御嶽山噴火「登山者多く富士山と酷似」 静岡市消防援助隊1次隊が帰還

 噴火直後から御嶽(おんたけ)山で被災者の救助活動に当たった静岡市消防局の派遣隊員16人が1日、静岡市内に帰還し、田辺信宏市長に現地での活動を報告した。記者団の取材に応じた隊員らは、「灰が深雪のようで、足をとられた」「7人の生存者を救助できたので、満足感があった」など、困難な現場での活動状況について語った。

 静岡市消防局の派遣隊員は、浜松、沼津、富士の各消防の派遣隊員計41人で構成する県緊急消防援助隊第1次隊として、9月28日未明に御嶽山に向け出発、一睡もせずに救助活動に当たったという。同日昼過ぎには、山頂付近の王滝頂上山荘内に到着。東京消防庁と協力して山荘から生存者7人を含む11人を搬送した。

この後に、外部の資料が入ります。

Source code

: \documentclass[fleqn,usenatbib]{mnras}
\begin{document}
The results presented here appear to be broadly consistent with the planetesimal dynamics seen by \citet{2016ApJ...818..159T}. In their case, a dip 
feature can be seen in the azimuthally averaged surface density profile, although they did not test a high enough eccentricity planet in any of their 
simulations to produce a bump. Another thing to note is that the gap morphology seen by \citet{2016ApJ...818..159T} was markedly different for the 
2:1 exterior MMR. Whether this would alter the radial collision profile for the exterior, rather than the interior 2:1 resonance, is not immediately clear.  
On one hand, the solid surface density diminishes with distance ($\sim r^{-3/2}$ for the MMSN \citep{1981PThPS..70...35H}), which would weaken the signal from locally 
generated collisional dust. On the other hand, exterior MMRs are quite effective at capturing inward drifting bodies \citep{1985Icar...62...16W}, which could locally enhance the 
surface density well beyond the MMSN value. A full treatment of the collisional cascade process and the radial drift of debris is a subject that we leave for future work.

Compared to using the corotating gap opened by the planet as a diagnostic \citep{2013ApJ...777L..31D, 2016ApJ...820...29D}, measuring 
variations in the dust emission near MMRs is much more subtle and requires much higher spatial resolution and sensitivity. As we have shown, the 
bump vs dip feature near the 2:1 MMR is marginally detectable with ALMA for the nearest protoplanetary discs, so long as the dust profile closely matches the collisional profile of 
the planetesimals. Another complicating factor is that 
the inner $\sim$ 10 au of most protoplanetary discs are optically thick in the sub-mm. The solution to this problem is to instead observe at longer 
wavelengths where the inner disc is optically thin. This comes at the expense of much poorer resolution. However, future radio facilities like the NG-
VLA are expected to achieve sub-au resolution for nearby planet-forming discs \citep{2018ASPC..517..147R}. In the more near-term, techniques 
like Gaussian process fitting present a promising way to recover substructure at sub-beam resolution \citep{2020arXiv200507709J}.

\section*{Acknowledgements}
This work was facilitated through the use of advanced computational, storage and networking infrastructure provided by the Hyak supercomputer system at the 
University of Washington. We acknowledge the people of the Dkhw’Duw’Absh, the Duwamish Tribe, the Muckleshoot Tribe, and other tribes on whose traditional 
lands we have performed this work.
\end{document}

 1次隊の副隊長、増田卓史さん(50)と救助隊長の池田暢章さん(51)によると、標高3千メートルの地点にある山荘付近は火山灰が膝下まで積もり、足場の悪い過酷な環境での救助作業だった。山荘内にも灰が充満。負傷者はベッドに横たわっていたが声を出せず、「生存を確認する際には緊張した」(池田さん)という。負傷者の多くは、噴石で頭などに裂傷を負っていたという。

 第1次隊の隊長として指揮をとった武田光弘さん(57)は「御嶽山は活火山だが信仰の山で登山者が多いという点で富士山と似ている。自然の恐ろしさをもう一度思い起こしてもらえれば」と話し、今回の活動を今後の災害対応に生かしていく考えを示した。